What is required: Repeat the data that follows in full. Do not include the pictures.

Records:

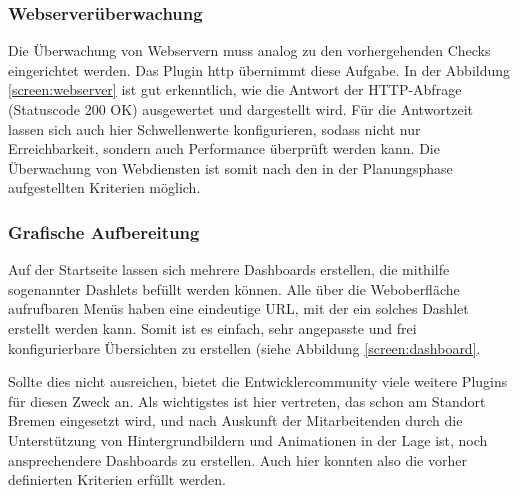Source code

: \subsubsection{Webserverüberwachung}
\label{sec:ÜberwachungWebserver}
Die Überwachung von Webservern muss analog zu den vorhergehenden Checks eingerichtet werden. Das Plugin \glqq{}http\grqq{} übernimmt diese Aufgabe.  In der Abbildung \ref{screen:webserver} ist gut erkenntlich, wie die Antwort der HTTP-Abfrage (Statuscode 200 OK) ausgewertet und dargestellt wird. Für die Antwortzeit lassen sich auch hier Schwellenwerte konfigurieren, sodass nicht nur Erreichbarkeit, sondern auch Performance überprüft werden kann. Die Überwachung von Webdiensten ist somit nach den in der Planungsphase aufgestellten Kriterien möglich.

\subsubsection{Grafische Aufbereitung}
\label{sec:GrafischeAufbereitung}
Auf der Startseite lassen sich mehrere Dashboards erstellen, die mithilfe sogenannter \glqq{}Dashlets\grqq{} befüllt werden können. Alle über die Weboberfläche aufrufbaren Menüs haben eine eindeutige URL, mit der ein solches Dashlet erstellt werden kann. Somit ist es einfach, sehr angepasste  und frei konfigurierbare Übersichten zu erstellen (siehe Abbildung \ref{screen:dashboard}.

Sollte dies nicht ausreichen, bietet die Entwicklercommunity viele weitere Plugins für diesen Zweck an. Als wichtigstes ist hier  vertreten, das schon am Standort Bremen eingesetzt wird, und nach Auskunft der Mitarbeitenden durch die Unterstützung von Hintergrundbildern und Animationen in der Lage ist, noch ansprechendere Dashboards zu erstellen. Auch hier konnten also die vorher definierten Kriterien erfüllt werden.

Answer to this problem:
Source code

: \subsubsection{Webserverüberwachung}
\label{sec:ÜberwachungWebserver}
Die Überwachung von Webservern muss analog zu den vorhergehenden Checks eingerichtet werden. Das Plugin \glqq{}http\grqq{} übernimmt diese Aufgabe.  In der Abbildung \ref{screen:webserver} ist gut erkenntlich, wie die Antwort der HTTP-Abfrage (Statuscode 200 OK) ausgewertet und dargestellt wird. Für die Antwortzeit lassen sich auch hier Schwellenwerte konfigurieren, sodass nicht nur Erreichbarkeit, sondern auch Performance überprüft werden kann. Die Überwachung von Webdiensten ist somit nach den in der Planungsphase aufgestellten Kriterien möglich.

\subsubsection{Grafische Aufbereitung}
\label{sec:GrafischeAufbereitung}
Auf der Startseite lassen sich mehrere Dashboards erstellen, die mithilfe sogenannter \glqq{}Dashlets\grqq{} befüllt werden können. Alle über die Weboberfläche aufrufbaren Menüs haben eine eindeutige URL, mit der ein solches Dashlet erstellt werden kann. Somit ist es einfach, sehr angepasste  und frei konfigurierbare Übersichten zu erstellen (siehe Abbildung \ref{screen:dashboard}.

Sollte dies nicht ausreichen, bietet die Entwicklercommunity viele weitere Plugins für diesen Zweck an. Als wichtigstes ist hier  vertreten, das schon am Standort Bremen eingesetzt wird, und nach Auskunft der Mitarbeitenden durch die Unterstützung von Hintergrundbildern und Animationen in der Lage ist, noch ansprechendere Dashboards zu erstellen. Auch hier konnten also die vorher definierten Kriterien erfüllt werden.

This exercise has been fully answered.